## MATERIALS PROVIDED:
◇ ◇ ◇ ◇ ◇ ◇ ◇

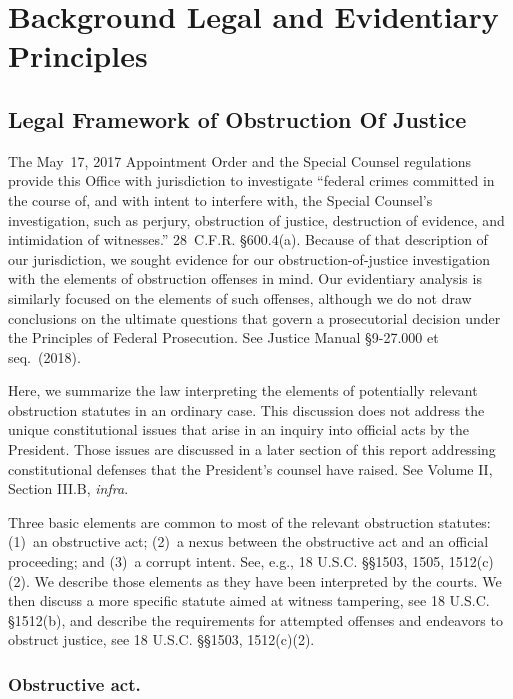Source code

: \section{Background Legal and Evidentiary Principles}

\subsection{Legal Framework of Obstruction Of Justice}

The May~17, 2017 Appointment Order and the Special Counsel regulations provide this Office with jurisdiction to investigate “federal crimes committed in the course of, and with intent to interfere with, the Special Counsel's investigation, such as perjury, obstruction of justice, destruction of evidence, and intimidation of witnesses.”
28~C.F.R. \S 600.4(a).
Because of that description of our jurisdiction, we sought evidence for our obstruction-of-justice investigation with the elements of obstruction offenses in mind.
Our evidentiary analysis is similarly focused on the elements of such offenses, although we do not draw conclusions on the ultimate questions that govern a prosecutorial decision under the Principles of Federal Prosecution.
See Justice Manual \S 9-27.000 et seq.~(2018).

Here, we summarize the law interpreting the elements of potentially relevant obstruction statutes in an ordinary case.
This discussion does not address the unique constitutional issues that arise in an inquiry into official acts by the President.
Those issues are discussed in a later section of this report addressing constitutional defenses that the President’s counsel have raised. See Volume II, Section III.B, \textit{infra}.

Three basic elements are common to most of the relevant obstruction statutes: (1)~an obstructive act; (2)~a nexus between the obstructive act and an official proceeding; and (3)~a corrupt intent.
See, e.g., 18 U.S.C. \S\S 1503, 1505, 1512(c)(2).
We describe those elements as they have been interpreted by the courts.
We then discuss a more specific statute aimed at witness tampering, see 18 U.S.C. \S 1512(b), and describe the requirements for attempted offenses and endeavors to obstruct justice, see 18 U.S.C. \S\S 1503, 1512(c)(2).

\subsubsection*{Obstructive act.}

◇ ◇ ◇ ◇ ◇ ◇ ◇

Output the data exactly as it appears. The pictures do not belong in it.

Source code

: \section{Background Legal and Evidentiary Principles}

\subsection{Legal Framework of Obstruction Of Justice}

The May~17, 2017 Appointment Order and the Special Counsel regulations provide this Office with jurisdiction to investigate “federal crimes committed in the course of, and with intent to interfere with, the Special Counsel's investigation, such as perjury, obstruction of justice, destruction of evidence, and intimidation of witnesses.”
28~C.F.R. \S 600.4(a).
Because of that description of our jurisdiction, we sought evidence for our obstruction-of-justice investigation with the elements of obstruction offenses in mind.
Our evidentiary analysis is similarly focused on the elements of such offenses, although we do not draw conclusions on the ultimate questions that govern a prosecutorial decision under the Principles of Federal Prosecution.
See Justice Manual \S 9-27.000 et seq.~(2018).

Here, we summarize the law interpreting the elements of potentially relevant obstruction statutes in an ordinary case.
This discussion does not address the unique constitutional issues that arise in an inquiry into official acts by the President.
Those issues are discussed in a later section of this report addressing constitutional defenses that the President’s counsel have raised. See Volume II, Section III.B, \textit{infra}.

Three basic elements are common to most of the relevant obstruction statutes: (1)~an obstructive act; (2)~a nexus between the obstructive act and an official proceeding; and (3)~a corrupt intent.
See, e.g., 18 U.S.C. \S\S 1503, 1505, 1512(c)(2).
We describe those elements as they have been interpreted by the courts.
We then discuss a more specific statute aimed at witness tampering, see 18 U.S.C. \S 1512(b), and describe the requirements for attempted offenses and endeavors to obstruct justice, see 18 U.S.C. \S\S 1503, 1512(c)(2).

\subsubsection*{Obstructive act.}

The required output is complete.